__Exercise material__:
^^^^

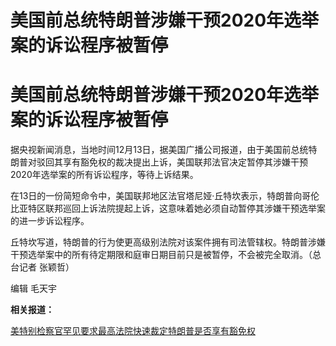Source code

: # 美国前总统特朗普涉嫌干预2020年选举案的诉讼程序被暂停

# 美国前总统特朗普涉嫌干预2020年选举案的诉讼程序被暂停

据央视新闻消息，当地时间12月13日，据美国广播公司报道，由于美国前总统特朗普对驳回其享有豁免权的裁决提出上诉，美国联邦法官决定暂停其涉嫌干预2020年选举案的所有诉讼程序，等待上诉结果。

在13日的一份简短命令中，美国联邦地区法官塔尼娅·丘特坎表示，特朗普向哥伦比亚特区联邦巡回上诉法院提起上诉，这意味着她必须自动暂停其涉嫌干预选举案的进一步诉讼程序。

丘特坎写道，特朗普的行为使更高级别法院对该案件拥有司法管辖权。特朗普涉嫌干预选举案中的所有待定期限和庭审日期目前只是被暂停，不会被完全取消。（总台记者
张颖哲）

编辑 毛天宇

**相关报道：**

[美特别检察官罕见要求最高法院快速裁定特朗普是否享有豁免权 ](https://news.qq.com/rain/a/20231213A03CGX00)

^^^^

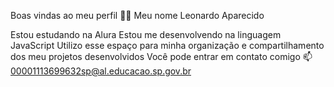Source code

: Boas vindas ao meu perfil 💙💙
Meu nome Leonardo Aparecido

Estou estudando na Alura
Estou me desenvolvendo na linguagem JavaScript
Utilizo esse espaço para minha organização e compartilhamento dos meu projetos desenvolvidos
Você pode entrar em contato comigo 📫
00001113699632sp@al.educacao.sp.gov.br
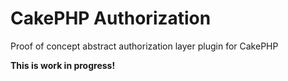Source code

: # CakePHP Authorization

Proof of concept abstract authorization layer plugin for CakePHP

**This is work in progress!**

^^^^

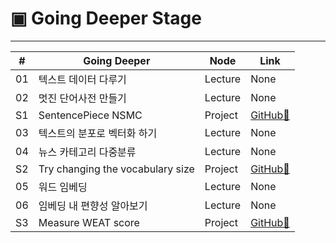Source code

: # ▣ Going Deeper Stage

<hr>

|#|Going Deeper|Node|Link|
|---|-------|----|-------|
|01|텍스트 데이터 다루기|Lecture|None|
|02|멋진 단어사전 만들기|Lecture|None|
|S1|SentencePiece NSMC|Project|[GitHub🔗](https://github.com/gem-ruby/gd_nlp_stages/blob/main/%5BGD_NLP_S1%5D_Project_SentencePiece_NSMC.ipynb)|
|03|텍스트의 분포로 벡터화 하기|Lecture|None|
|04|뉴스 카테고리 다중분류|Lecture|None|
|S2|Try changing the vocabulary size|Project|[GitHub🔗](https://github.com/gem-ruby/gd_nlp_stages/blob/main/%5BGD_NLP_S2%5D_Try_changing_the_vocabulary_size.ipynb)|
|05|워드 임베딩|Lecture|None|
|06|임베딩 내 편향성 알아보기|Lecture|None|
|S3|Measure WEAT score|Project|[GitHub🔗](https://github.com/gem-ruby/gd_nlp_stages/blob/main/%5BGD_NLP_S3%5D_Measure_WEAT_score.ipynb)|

^^^^

__Task to complete__: Exact duplication is required for the lines above, from the line that contains "丘特坎写道，特朗普的行为使更" to the line that contains "[美特别检察官罕见要求最高法", inclusive; omit all others.

__Exercise answer__:
丘特坎写道，特朗普的行为使更高级别法院对该案件拥有司法管辖权。特朗普涉嫌干预选举案中的所有待定期限和庭审日期目前只是被暂停，不会被完全取消。（总台记者
张颖哲）

编辑 毛天宇

**相关报道：**

[美特别检察官罕见要求最高法院快速裁定特朗普是否享有豁免权 ](https://news.qq.com/rain/a/20231213A03CGX00)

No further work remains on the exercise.